Zhihui Xu a,b, Jiahui Shao a,b, Bing Li a,b, Xin Yan c, Qirong Shen a,b, Ruifu Zhang a,b,
PMCID: PMC3568560  PMID: 23160135

Abstract

Bacillus amyloliquefaciens strains are capable of suppressing soilborne pathogens through the secretion of an array of lipopeptides and root colonization, and biofilm formation ability is considered a prerequisite for efficient root colonization. In this study, we report that one of the lipopeptide compounds (bacillomycin D) produced by the rhizosphere strain Bacillus amyloliquefaciens SQR9 not only plays a vital role in the antagonistic activity against Fusarium oxysporum but also affects the expression of the genes involved in biofilm formation. When the bacillomycin D and fengycin synthesis pathways were individually disrupted, mutant SQR9M1, which was deficient in the production of bacillomycin D, only showed minor antagonistic activity against F. oxysporum, but another mutant, SQR9M2, which was deficient in production of fengycin, showed antagonistic activity equivalent to that of the wild-type strain of B. amyloliquefaciens SQR9. The results from in vitro, root in situ, and quantitative reverse transcription-PCR studies demonstrated that bacillomycin D contributes to the establishment of biofilms. Interestingly, the addition of bacillomycin D could significantly increase the expression levels of kinC gene, but KinC activation is not triggered by leaking of potassium. These findings suggest that bacillomycin D contributes not only to biocontrol activity but also to biofilm formation in strain B. amyloliquefaciens SQR9.

INTRODUCTION

Fusarium oxysporum f. sp. cucumerinum is the primary cause of vascular wilt in cucumber plants, and it causes substantially reduced cucumber yields in China (13). The symptoms of the disease begin with the development of necrotic lesions, followed by foliar wilting as the pathogen invades the vascular system of the plant, and eventually, plant death (4). Chemical fungicides and soil disinfestations by treating with methyl bromide are the main strategies for controlling cucumber Fusarium wilt. However, with increasing concern over fungicide resistance, environment pollution, and food safety (5), biological control has attracted considerable attention (6).

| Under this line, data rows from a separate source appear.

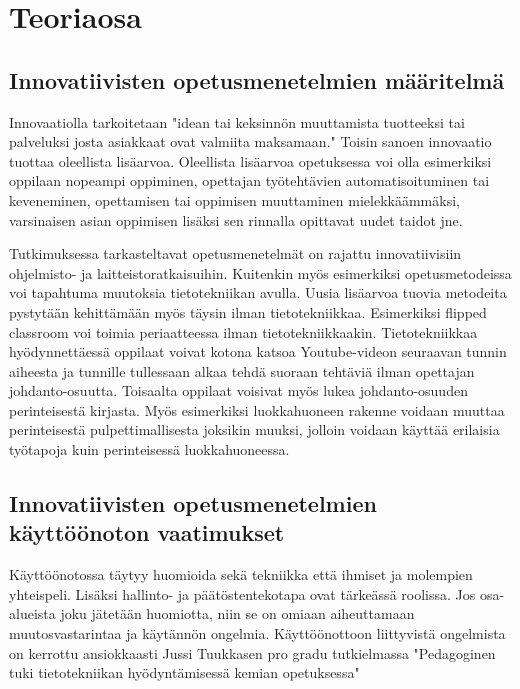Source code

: \documentclass[utf8,bachelor]{gradu3}
\begin{document}




\chapter{Teoriaosa} %

\section{Innovatiivisten opetusmenetelmien määritelmä}
Innovaatiolla tarkoitetaan "idean tai keksinnön muuttamista tuotteeksi tai palveluksi josta asiakkaat ovat valmiita maksamaan." \parencite[][]{innovaatio} Toisin sanoen innovaatio tuottaa oleellista lisäarvoa. Oleellista lisäarvoa opetuksessa voi olla esimerkiksi oppilaan nopeampi oppiminen, opettajan työtehtävien automatisoituminen tai keveneminen, opettamisen tai oppimisen muuttaminen mielekkäämmäksi, varsinaisen asian oppimisen lisäksi sen rinnalla opittavat uudet taidot jne.

Tutkimuksessa tarkasteltavat opetusmenetelmät on rajattu innovatiivisiin ohjelmisto- ja laitteistoratkaisuihin. Kuitenkin myös esimerkiksi opetusmetodeissa voi tapahtuma muutoksia tietotekniikan avulla. Uusia lisäarvoa tuovia metodeita pystytään kehittämään myös täysin ilman tietotekniikkaa. Esimerkiksi flipped classroom voi toimia periaatteessa ilman tietotekniikkaakin. Tietotekniikkaa hyödynnettäessä oppilaat voivat kotona katsoa Youtube-videon seuraavan tunnin aiheesta ja tunnille tullessaan alkaa tehdä suoraan tehtäviä ilman opettajan johdanto-osuutta. \parencite[][]{flipped}Toisaalta oppilaat voisivat myös lukea johdanto-osuuden perinteisestä kirjasta. Myös esimerkiksi luokkahuoneen rakenne voidaan muuttaa perinteisestä pulpettimallisesta joksikin muuksi, jolloin voidaan käyttää erilaisia työtapoja kuin perinteisessä luokkahuoneessa.


\section{Innovatiivisten opetusmenetelmien käyttöönoton vaatimukset}
Käyttöönotossa täytyy huomioida sekä tekniikka että ihmiset ja molempien yhteispeli. Lisäksi hallinto- ja päätöstentekotapa ovat tärkeässä roolissa. Jos osa-alueista joku jätetään huomiotta, niin se on omiaan aiheuttamaan muutosvastarintaa ja käytännön ongelmia. Käyttöönottoon liittyvistä ongelmista on kerrottu ansiokkaasti Jussi Tuukkasen pro gradu tutkielmassa "Pedagoginen tuki tietotekniikan hyödyntämisessä kemian opetuksessa" %
\end{document}
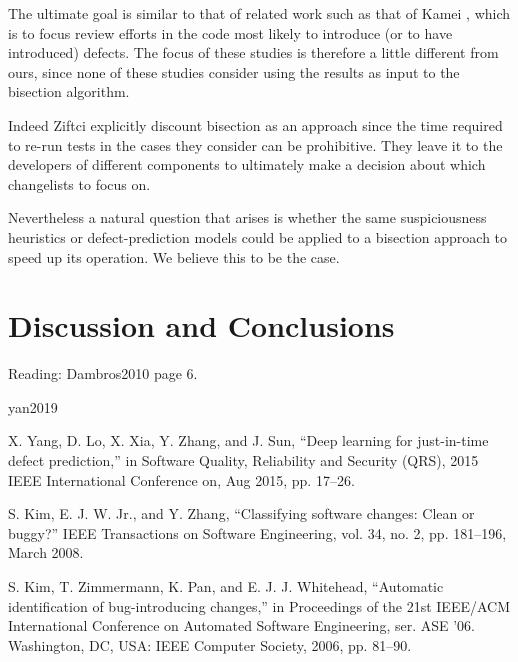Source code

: \documentclass[10pt,journal,compsoc]{IEEEtran}
\begin{document}
The ultimate goal is similar to that of related work such as that of Kamei \etal, which is to focus review efforts in the code most likely to introduce (or to have introduced) defects. The focus of these studies is therefore a little different from ours, since none of these studies consider using the results as input to the bisection algorithm.

Indeed Ziftci \etal explicitly discount bisection as an approach since the time required to re-run tests in the cases they consider can be prohibitive. They leave it to the developers of different components to ultimately make a decision about which changelists to focus on.

Nevertheless a natural question that arises is whether the same suspiciousness heuristics or defect-prediction models could be applied to a bisection approach to speed up its operation. We believe this to be the case. 

\section{Discussion and Conclusions}

Reading: Dambros2010 page 6.


yan2019

X. Yang, D. Lo, X. Xia, Y. Zhang, and J. Sun, “Deep learning for just-in-time defect prediction,” in Software Quality, Reliability and Security (QRS), 2015 IEEE International Conference on, Aug 2015, pp. 17–26.

S. Kim, E. J. W. Jr., and Y. Zhang, “Classifying software changes: Clean or buggy?” IEEE Transactions on Software Engineering, vol. 34, no. 2, pp. 181–196, March 2008.

S. Kim, T. Zimmermann, K. Pan, and E. J. J. Whitehead, “Automatic identification of bug-introducing changes,” in Proceedings of the 21st IEEE/ACM International Conference on Automated Software Engineering, ser. ASE ’06. Washington, DC, USA: IEEE Computer Society, 2006, pp. 81–90.


 

%
%
\end{document}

Many biocontrol agents have been reported (79). Among the most promising candidates are several species of the genus Bacillus, which are ubiquitously occurring safe microorganisms with proven excellent colonization aptitudes (10), and versatility in effectively protecting plants from pathogens (1113). The main mechanisms by which biocontrol agents (BCAs) suppress pathogens are antibiosis, competition, growth promotion, and induction of systemically acquired resistance (14, 15). Antibiotic production may also play an important function in their biocontrol activities (10). Bacillus amyloliquefaciens FZB42 has as much as 8.5% of its genome devoted to the synthesis of antibiotics and the synthesis of siderophores by pathways not involving ribosomes (16). Among these antimicrobial compounds, cyclic lipopeptides (LPs) of the iturin, fengycin (or plipastatin), and surfactin families have well-recognized potential uses in biotechnology and biopharmaceutical applications because of their surfactant properties. The iturin and fengycin families display strong in vitro antifungal activities against a wide variety of fungi, whereas the surfactin family shows minimal antifungal activity (5).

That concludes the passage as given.